To: rudedog who wrote (53873)3/18/1999 12:24:00 PM
From: jim kelley  Respond to of 97611
 
Dog,

The "slim data" that you claim I am drawing my conclusions from are the quarterly reports of CPQ and its distributors and retailers for Q4.
You can dispute my calculations if you wish but the methods of computing internal and external inventory are standard.

Neff acknowledges "channel dislocations" rather "channel stuffing".
The boys at CPQ seem to have lowered the bar to 4 weeks of target inventory from the two week target they had in Q4. So it seems a lot of word games are being played in order to accommodate CPQ's failure to perform to their own targets.

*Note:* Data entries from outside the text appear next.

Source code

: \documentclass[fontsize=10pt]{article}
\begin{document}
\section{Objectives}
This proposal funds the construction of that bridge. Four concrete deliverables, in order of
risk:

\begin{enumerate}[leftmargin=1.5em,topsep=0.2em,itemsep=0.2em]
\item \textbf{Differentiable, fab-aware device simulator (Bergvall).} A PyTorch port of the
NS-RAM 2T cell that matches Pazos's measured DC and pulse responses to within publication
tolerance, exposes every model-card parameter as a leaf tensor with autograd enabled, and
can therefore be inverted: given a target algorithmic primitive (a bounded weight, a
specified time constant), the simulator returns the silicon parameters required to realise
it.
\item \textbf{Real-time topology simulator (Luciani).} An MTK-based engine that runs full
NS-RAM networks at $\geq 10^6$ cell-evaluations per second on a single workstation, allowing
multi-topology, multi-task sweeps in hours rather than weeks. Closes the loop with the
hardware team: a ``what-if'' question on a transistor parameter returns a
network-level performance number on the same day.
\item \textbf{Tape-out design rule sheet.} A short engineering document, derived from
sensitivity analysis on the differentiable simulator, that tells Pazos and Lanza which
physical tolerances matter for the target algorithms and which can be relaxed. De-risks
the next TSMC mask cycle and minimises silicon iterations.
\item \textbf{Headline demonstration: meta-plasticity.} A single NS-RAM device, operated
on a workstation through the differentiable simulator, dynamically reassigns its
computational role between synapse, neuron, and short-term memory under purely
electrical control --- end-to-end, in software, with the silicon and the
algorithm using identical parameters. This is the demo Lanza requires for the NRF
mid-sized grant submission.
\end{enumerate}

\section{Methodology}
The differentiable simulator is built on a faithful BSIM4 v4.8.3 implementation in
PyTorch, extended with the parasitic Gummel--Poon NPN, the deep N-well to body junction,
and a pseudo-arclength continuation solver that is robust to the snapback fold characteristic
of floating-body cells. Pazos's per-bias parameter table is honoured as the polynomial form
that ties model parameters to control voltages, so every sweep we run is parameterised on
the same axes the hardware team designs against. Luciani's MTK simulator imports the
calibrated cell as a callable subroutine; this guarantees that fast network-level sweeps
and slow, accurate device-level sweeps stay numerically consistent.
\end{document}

I do not dispute the possibility that CPQ could have built PIII motherboard assembly inventory- but heck it is still inventory.
Also, it is highly likely that PIII desktop production began shortly before INTC PIII announcement. But this does not obviate the fact that CPQ had a poor January and a slow Feb. That gives them one month to turn the corner on the quarter while product transitions are taking place and they have excess inventory of obsolete product.

It is quite possible to have shortages of one type of product with a glut of another. So channel stuffing is not inconsistent with specific shortages. In fact it looks like there was a glut of Deskpro EP machines. Hence, the effort to dump them in China. But we can call that a channel dislocation rather than stuffing if you wish.

It is interesting that this extremely negative news follows the most intensive propaganda campaign to pump up CPQ stock I have ever seen. That campaign started in Q3 and reached a peak in Q4
and was accompanied by large scale insider trading. Now comes the bad news.

I would hate to be a CPQ investor at this time in their history.
There are so many other stocks to invest in that do not have a continuing credibility problem.